Grimspound and Inhabiting Art
Page 20
McQueen’s practice in this film and other early works has been seen as non-narrative and therefore, almost by default, as poetic. Certainly, poetry has been described – most influentially by Roman Jakobson – as being organised primarily along a vertical rather than horizontal axis, consolidating its meanings not by means of the consequential unfolding of story, plot and hermeneutical progress, but through the amplification of figure, trope, consonance and what we might call idea-rhymes. In this sense, the progress that is gained through reading a poem is not linear in character, and might well be thought of in terms of circling round and round the same set of concerns in order to augment and refine our awareness of them. Certainly, this is the effect of reading the poetry of Hart Crane, whose work returns several times to the Statue of Liberty, giving it an unusual depth of context, and a salutary ambiguity. The most complete single statement of its potency as a socio-political emblem for the historical significance of American statehood is Crane’s poem ‘To Liberty’:
Out of the seagull cries and wind
On this strange shore I build
The virgin. They laugh to hear
How I endow her, standing
Hair mocked by the sea, her lover
A dead sailor that knew
Not even Helen’s fame.
Light the last torch in the wall,
The sea wall. Bring her no robes yet.
They have not seen her in this harbour;
Eyes widely planted, clear, yet small.
And must they overcome the fog,
Or must we rend our dream?54
This poem written at some point in the late 1920s and unpublished during Crane’s lifetime may have been left unfinished. It is tempting to think that its thirteen lines might reflect an attempt to respond to Lazarus’s fourteen line sonnet. I quote it here because it draws symptomatically on other traditions of thought about American liberty than that now associated with interpretation of the statue since Lazarus’s poem was affixed to it, both physically and ideologically.

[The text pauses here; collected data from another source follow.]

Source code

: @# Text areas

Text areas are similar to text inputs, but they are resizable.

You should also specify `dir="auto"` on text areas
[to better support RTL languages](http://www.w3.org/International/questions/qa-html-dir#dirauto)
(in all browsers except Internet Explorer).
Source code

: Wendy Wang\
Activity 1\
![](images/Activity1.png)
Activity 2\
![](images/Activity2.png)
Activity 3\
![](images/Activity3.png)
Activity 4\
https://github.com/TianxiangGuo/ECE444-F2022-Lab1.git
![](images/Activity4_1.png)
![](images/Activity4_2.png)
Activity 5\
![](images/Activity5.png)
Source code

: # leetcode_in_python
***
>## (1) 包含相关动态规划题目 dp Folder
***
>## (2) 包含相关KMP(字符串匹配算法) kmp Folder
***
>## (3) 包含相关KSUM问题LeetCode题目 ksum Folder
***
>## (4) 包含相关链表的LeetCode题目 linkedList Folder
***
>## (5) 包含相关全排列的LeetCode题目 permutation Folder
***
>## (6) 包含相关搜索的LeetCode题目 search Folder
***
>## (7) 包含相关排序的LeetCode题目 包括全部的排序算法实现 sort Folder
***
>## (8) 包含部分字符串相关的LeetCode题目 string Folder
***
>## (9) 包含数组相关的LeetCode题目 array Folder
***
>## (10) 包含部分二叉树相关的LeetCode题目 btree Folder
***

The most immediately striking difference is the identification of the figure as a virgin, since this forges a link with the earliest personification of America as Virginia, with the name given to the earliest settlement by Europeans denoting a land previously untouched, even though the first settlers would have known very rapidly that there was no basis in fact for such a claim. But the name stuck because the idea of the land as a tabula rasa was needed by Europeans wishing to fashion a way of life there that was a projection of the desires they had brought with them from the Old World. Crane insisted on the essential ‘virginity’ of America throughout his work, precisely because the experience of first landfall was repeated hundreds of times over with the arrival of each boatload of immigrants from elsewhere. America became the screen on which the immigrants would project their hopes and wishes for a fresh start. Crane’s major work ‘The Bridge 1930’ begins ostensibly with an address to Brooklyn Bridge, but the address is deflected almost immediately by an acknowledgement of the Statue of Liberty, viewed across the harbour. The switching of attention is partly cognisant of the allure of the statue and what it represents to those seeing it for the first time, an allure conceived of precisely in terms of cinematically curated desires:
I think of cinemas, panoramic sleights
With multitudes bent towards some flashing scene
Never disclosed but hastened to again,
Foretold to other eyes on the same screen55
America itself is being conceived of as a spectacle of illusions: fantasies of renewal and redemption – deceptive fictions for the most part, but necessary fictions all the same. The power of dreams is such that Crane imagines it detaining even the Statue of Liberty itself:
And Thee, across the harbour, silver paced
As though the sun took step of thee, yet left
Some motion ever unspent in thy stride, –
Implicitly thy freedom staying thee!
If we pause to ask ourselves the question, What does the Statue of Liberty think?, the answer is, according to Hart Crane, the same as every refugee who gazes on its face – it is ‘stayed’, which is to say that its desires are arrested, in a condition in which freedom can only ever be qualified. Every refugee knows that movement is the first condition of their freedom, but Crane observes and dwells on the fact that Liberty herself is in a pose of arrested movement: of stasis, in fact. The idea of Liberty literally outruns the reality.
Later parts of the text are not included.